The floor of that storey consists mainly of metal grids partly covered with sheets of steel. The pure space already creates various resonance levels. Light and sound are broken, fragmented on the grids. The way Bea Otto intervenes in this space is both subtle and generous. Grid structures, and consequently the spaces beneath them, are exposed by some of the massive steel plates being removed from the existing grid, shifted, partly displaced, partly turned around, and two of them made to hover. No tricks, no magic, just lifting. Through this simple gesture, the huge weight of the steel plates seems to be eliminated. Shoved over the edge of the space, the large plate becomes a spring board into the open. A small fictive opening in the long built-in wall, a seemingly stranded fragment of a shopping cart, a chromed chair construct, fine grids shoved one on top of the other on the floor, all enter into a dialogue with one another and with the space surrounding them. Due to the loose superimposition of the grids, the Cartesian structure is dissolved and at the same time condensed. Beside it there is that strange hole in the floor: the mirror on the lower storey throws the viewer’s gaze back and upwards two more storeys to the roof of the factory hall. We are in the midst of optical and acoustic resonances evoked and shattered by the artist’s interventions and the viewer’s movements.
An orange notebook opened at the centre page and literally glowing in the otherwise chromatically reduced surroundings is the smallest object in the exhibition. It corresponds to the door, also orange and apparently surreal, on a no longer existing second storey. The fragile position of the notebook, jutting over the edge of a steel plate, takes up the theme of the hovering plates and the existing, partly overhanging architecture. The illustration in the notebook, a white room layout on an orange background, raises questions: All the numbered rectangular areas border on at least one other area, some of which, however, have no opening. This correlates in an absurd way with the exhibition space: it has a door without an associated room, the notebook has rooms without a door. In many ways, the strange room layout illustrated here seems like a cartographic performance with parallels to the intricate spatial situation at the Kunstverein.

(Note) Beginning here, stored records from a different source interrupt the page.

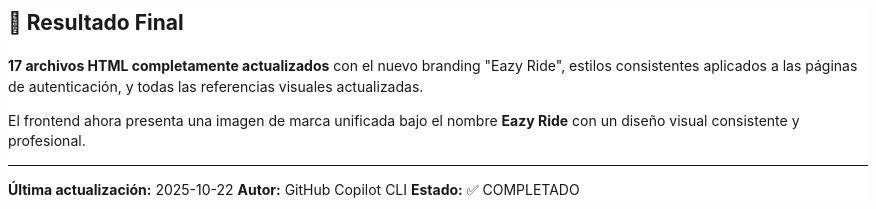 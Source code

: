 
## 🚀 Resultado Final

**17 archivos HTML completamente actualizados** con el nuevo branding "Eazy Ride", estilos consistentes aplicados a las páginas de autenticación, y todas las referencias visuales actualizadas.

El frontend ahora presenta una imagen de marca unificada bajo el nombre **Eazy Ride** con un diseño visual consistente y profesional.

---

**Última actualización:** 2025-10-22
**Autor:** GitHub Copilot CLI
**Estado:** ✅ COMPLETADO
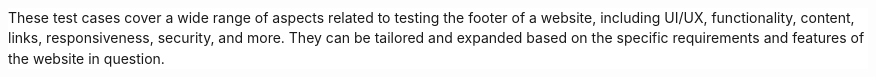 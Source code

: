 These test cases cover a wide range of aspects related to testing the footer of a website, including UI/UX, functionality, content, links, responsiveness, security, and more. They can be tailored and expanded based on the specific requirements and features of the website in question.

Throughout the entire exhibition, interventions are precisely located and echo something existing already. The present and the absent are there simultaneously. Bea Otto’s works have the quality of a spatial extension, the objects manage to defragment the space, in other words, to order it anew. As a result of her intense engagement with the existing space, several smaller places emerge that are linked thematically and mentally, independently of their physical location. Bea Otto makes statements that are clear, sober and at the same time poetic. Her interventions breathe, remain open and as a result seem to be continuously in motion. Viewers prepared to embark on a process of slow perception discover spatial links and thematic connections and thus experience a resonance with Bea Otto’s work.